TALEV: Well, certainly, we'll be looking for this. We have been encouraging the White House to do that end of year news conference, although, I have to tell you I wasn't terribly surprise at the reluctance to do so.

[08:10:08] It, of course, would have turned into several questions about issues that have nothing to do with the tax bill and the tax bill is what the president wanted, or his team wanted, to end the year the note on message wise.

But, look, I think it is instructive that since the first round of interviews in the first 100 days we see far fewer interviews with the president. You haven't seen the sort of traditional news conferences that allow a real give and take and substantive discussion of the issues.

The president has really preferred the last minute shouted questions in the oval office or even most favorite, outside, as he's getting ready to board the helicopter, the drama of the urgency of the helicopter, the background noise.

And it allows him to him to control the conversation a little bit more. His aides are concerned that if he did a full news conference, eight or nine questions, that he might decide to answer some of those questions and it would take on a life of its own.
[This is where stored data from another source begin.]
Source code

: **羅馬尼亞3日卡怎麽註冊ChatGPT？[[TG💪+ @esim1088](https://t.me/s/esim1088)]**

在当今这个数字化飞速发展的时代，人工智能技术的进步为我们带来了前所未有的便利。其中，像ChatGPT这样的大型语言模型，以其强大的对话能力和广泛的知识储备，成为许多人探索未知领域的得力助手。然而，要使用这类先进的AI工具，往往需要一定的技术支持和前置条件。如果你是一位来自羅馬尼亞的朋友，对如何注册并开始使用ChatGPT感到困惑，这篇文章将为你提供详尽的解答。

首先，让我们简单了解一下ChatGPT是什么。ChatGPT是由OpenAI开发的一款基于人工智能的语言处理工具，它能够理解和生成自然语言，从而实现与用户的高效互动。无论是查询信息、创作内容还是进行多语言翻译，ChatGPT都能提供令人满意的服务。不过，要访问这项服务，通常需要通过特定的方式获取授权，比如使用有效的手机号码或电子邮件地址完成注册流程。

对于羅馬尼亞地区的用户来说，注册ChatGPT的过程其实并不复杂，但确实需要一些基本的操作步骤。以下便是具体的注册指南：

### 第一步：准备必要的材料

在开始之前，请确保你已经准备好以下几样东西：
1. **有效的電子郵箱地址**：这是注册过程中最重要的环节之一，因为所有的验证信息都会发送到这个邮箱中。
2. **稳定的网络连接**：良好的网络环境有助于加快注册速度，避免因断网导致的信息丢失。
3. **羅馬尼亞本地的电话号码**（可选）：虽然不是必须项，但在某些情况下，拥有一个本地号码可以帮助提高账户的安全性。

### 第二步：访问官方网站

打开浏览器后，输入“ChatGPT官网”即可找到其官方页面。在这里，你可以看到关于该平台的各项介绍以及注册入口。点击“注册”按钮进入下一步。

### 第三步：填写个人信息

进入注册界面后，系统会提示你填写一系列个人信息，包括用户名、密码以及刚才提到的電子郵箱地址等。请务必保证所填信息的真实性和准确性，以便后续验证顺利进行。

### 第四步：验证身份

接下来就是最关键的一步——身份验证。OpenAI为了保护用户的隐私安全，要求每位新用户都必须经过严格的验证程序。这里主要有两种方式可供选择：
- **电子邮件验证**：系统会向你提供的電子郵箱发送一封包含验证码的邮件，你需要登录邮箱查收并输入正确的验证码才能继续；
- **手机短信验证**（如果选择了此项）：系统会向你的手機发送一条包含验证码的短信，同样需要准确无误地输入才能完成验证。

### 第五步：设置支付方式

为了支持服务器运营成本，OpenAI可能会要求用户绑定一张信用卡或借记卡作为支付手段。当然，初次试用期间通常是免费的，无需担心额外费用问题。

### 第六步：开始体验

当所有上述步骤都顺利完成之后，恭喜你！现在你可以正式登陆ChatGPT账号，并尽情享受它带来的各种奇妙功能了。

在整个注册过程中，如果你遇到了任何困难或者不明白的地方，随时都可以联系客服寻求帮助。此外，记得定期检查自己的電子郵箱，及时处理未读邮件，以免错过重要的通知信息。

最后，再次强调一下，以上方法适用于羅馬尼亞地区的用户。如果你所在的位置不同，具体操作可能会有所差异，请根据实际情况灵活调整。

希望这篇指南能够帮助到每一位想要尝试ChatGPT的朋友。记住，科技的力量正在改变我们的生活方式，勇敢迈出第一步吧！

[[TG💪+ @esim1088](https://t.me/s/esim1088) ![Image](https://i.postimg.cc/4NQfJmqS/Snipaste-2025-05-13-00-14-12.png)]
So, but I hope in the new year that he continues the tradition of news conferences. It's important for transparency. It's important that Americans know what he's thinking on these issues beyond the sound bites that we've been able to get in the rushed conversations but it's complicated. BLACKWELL: Yes. The last television interview that was not on Fox News was back in May with Lester Holt when he revealed what he was thinking when he fired James Comey. The last formal news conference was in February. It's been a long time. Margaret Talev and Matt Viser, thank you both.

MARSH: Well, a former Marine is accused of planning to attack San Francisco during the holidays. We have details on how the alleged plot was stopped.

BLACKWELL: And 30 million people under a winter weather alert potentially dangerous weather conditions could really make their plans difficult. We'll talk about those.

MARSH: And overcoming odds, how a homeless high school football player led his team to victory with the help of his coach, both on and off the field.


UNIDENTIFIED MALE: I just feel like I have somebody in front of me, it made me do better in school, and made me want to do better in life.




MARSH: Well, this morning, a changing view on the war on terror. In a new CNN poll, the majority of Americans say the fight against ISIS is going well and more than 40 percent approved how President Trump is handling terrorism. But at the same time, 70 percent say that people say that they are worried about an impending attack on U.S. soil.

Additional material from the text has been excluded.